仮面ライダーBLACK SUN(AMAZON PRIME VIDEOドラマ)

西島秀俊・中村倫也主演のAmazon Prime Video限定ドラマ「仮面ライダーBLACK SUN」が、2022年11月1日から放映されたので見てみました。

元は仮面ライダーBLACKという、平成ライダーが量産されるようになる前の、最後の仮面ライダーです。
BLACK SUNとSHADOW MOONという2人のライダーが現れるというコンセプトは同じですが、ストーリーはだいぶ異なります。
また、血しぶきが飛ぶなど残酷なシーンがあるため、年齢制限もされています。確かに子供にはあまり見せられないシーンもあります。
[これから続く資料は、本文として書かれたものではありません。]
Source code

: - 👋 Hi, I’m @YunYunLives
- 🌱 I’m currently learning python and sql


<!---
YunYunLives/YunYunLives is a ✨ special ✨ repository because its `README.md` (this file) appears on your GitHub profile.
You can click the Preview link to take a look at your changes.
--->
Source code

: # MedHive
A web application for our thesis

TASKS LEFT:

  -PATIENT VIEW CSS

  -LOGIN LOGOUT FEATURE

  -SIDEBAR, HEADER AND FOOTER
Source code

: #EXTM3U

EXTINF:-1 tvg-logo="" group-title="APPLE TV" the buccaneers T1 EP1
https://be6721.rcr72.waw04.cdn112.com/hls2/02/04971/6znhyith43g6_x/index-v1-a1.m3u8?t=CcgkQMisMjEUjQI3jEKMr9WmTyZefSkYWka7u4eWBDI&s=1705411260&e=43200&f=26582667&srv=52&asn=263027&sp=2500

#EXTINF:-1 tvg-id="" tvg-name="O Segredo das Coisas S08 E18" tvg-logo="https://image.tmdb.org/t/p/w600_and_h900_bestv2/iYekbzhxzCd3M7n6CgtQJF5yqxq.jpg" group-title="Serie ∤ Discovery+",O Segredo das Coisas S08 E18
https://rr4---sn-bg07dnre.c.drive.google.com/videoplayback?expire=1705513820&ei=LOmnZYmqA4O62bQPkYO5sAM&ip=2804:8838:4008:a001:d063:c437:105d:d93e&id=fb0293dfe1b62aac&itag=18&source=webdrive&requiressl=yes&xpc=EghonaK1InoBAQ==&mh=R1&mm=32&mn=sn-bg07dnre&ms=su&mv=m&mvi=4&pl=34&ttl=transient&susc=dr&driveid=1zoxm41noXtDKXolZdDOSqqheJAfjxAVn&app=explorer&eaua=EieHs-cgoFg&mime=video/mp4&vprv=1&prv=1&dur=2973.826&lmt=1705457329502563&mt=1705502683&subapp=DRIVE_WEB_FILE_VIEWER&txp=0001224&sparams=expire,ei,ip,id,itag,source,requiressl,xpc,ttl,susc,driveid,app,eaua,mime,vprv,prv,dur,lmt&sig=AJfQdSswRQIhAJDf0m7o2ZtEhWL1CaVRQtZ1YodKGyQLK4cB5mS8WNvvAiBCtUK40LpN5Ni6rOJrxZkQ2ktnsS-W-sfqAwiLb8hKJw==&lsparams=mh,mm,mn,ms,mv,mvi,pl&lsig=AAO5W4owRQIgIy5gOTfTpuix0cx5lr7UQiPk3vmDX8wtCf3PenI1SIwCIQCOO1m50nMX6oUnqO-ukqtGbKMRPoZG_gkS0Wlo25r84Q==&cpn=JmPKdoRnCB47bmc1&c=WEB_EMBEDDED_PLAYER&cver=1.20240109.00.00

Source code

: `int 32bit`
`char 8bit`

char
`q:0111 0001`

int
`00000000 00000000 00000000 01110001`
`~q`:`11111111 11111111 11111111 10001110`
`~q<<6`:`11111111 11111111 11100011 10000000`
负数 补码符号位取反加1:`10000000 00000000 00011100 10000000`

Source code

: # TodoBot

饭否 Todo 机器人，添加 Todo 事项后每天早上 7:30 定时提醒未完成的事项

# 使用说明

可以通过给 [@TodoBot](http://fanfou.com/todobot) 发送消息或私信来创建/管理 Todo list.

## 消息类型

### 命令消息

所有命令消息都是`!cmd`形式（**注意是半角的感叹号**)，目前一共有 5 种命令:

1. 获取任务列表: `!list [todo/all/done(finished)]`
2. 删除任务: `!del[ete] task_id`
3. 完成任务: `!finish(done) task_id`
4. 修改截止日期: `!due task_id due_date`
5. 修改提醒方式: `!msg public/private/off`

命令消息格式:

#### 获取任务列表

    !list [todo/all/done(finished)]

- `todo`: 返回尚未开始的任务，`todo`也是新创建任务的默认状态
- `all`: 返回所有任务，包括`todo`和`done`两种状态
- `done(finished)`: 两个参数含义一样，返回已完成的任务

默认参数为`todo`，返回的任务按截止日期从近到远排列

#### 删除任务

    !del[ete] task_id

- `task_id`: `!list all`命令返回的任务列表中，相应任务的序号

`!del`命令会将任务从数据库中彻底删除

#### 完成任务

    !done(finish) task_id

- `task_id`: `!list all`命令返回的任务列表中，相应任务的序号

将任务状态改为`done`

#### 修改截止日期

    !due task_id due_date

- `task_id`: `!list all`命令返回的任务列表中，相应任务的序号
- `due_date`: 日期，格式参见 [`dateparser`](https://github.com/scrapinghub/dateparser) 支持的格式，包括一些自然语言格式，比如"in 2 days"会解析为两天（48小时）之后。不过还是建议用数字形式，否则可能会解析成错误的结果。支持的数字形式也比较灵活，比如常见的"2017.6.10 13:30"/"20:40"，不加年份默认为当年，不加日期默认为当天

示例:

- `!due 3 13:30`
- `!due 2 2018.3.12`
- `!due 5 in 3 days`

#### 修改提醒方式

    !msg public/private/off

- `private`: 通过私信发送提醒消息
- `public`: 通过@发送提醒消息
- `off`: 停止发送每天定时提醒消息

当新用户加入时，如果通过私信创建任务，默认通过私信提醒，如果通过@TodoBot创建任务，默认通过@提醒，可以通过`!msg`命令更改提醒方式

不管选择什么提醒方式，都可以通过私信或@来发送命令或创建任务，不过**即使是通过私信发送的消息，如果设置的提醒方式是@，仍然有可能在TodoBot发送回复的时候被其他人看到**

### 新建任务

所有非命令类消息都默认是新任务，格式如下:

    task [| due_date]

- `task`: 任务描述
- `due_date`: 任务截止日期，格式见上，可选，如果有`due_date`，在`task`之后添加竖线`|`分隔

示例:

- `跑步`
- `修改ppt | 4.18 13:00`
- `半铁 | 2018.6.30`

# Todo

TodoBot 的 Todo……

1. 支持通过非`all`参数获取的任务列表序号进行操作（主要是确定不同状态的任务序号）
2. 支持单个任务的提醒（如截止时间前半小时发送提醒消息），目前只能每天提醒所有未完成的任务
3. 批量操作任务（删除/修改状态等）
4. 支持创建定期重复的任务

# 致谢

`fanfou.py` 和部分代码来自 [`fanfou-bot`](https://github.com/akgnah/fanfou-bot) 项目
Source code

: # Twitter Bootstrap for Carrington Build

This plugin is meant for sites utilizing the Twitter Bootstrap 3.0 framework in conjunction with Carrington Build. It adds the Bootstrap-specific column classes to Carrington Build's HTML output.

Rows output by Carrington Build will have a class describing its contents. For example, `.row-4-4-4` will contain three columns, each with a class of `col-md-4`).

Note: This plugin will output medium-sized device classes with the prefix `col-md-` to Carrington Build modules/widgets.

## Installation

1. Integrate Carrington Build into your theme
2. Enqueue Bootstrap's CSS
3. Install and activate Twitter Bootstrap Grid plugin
世の中は、人間と怪人の2種類が共存する世界になっていて、怪人を差別する人たちも存在します。
そんな中、差別はよくないと声を上げる人間の少女、和泉葵。
彼女が、西島秀俊演じる南光太郎(仮面ライダーBLACK SUN)と知り合い、やがて共闘するようになる、というストーリーです。

全編ストーリーは重苦しく、BLACK SUNも禍々しくデザインされており、およそヒーローという感じではありません。
しかし、この重苦しさこそが、本来の仮面ライダーかもしれません。平成ライダーは子供受けするようにより明るくコミカルに作られていて、それはそれで楽しいのですが、やはり仮面ライダーといえば残酷な宿命を背負った孤独なヒーロー、それに尽きます。
そしてその孤独感、重苦しい雰囲気を常にまとった緊張感を、西島秀俊と中村倫也は見事に演じていると思います。熟練の演技派が演技することでより真実味が出るということでしょうか。
また、周りを固める俳優陣もよいのです。
例えば、総理大臣のルー大柴。めちゃくちゃ悪い奴です。話し方もうさん臭くてよいです。国会答弁のときには「~で、あります」という嘘くさい話し方をしますが、なんだかそれっぽいです。
例えば、今野浩喜。反怪人団体のリーダーを務めています。ことあるごとにデモを行い怪人を見つけては糾弾します。その嫌らしい口ぶりといったら…。元相方が不祥事を起こしてから俳優業に邁進していますが、とてもよい演技をすると思います。憎たらしいです。

そして、なんといっても最終話のオープニングです。
倉庫の扉をガラガラと開けるBLACK SUN。カツーン、カツーンと中に入ってくるとその先にバイク(グラスホッパー)が置いてあります。それにまたがりエンジンをふかすと、流れてくるオープニングテーマ。
そう、これは原作仮面ライダーBLACKのオープニングです。それを今のBLACK SUNで再現するという演出にはオオーッと興奮しました。しかし倉田てつおが歌っていた曲をそのまま使っていたのが、残念でした。そこも新しく取り直して、うまい歌手に歌わせてほしかったなと思います。西島秀俊でもいいんだけれど、個人的には、仮面ライダーアマゾンズの主題歌を担当した、小林次郎に歌ってほしかったです。
そういえば、人間の世界にたくさん怪人がいる、という設定はアマゾンズにも少し似ている気がしました(アマゾンズでは最初から駆除する対象として怪人が描かれていますが)。

なんだったらもっと大人っぽくして、変身ポーズもいらなかったんじゃないかなど色々思ってしまいますが、それでもすごく楽しめた大人のドラマでした。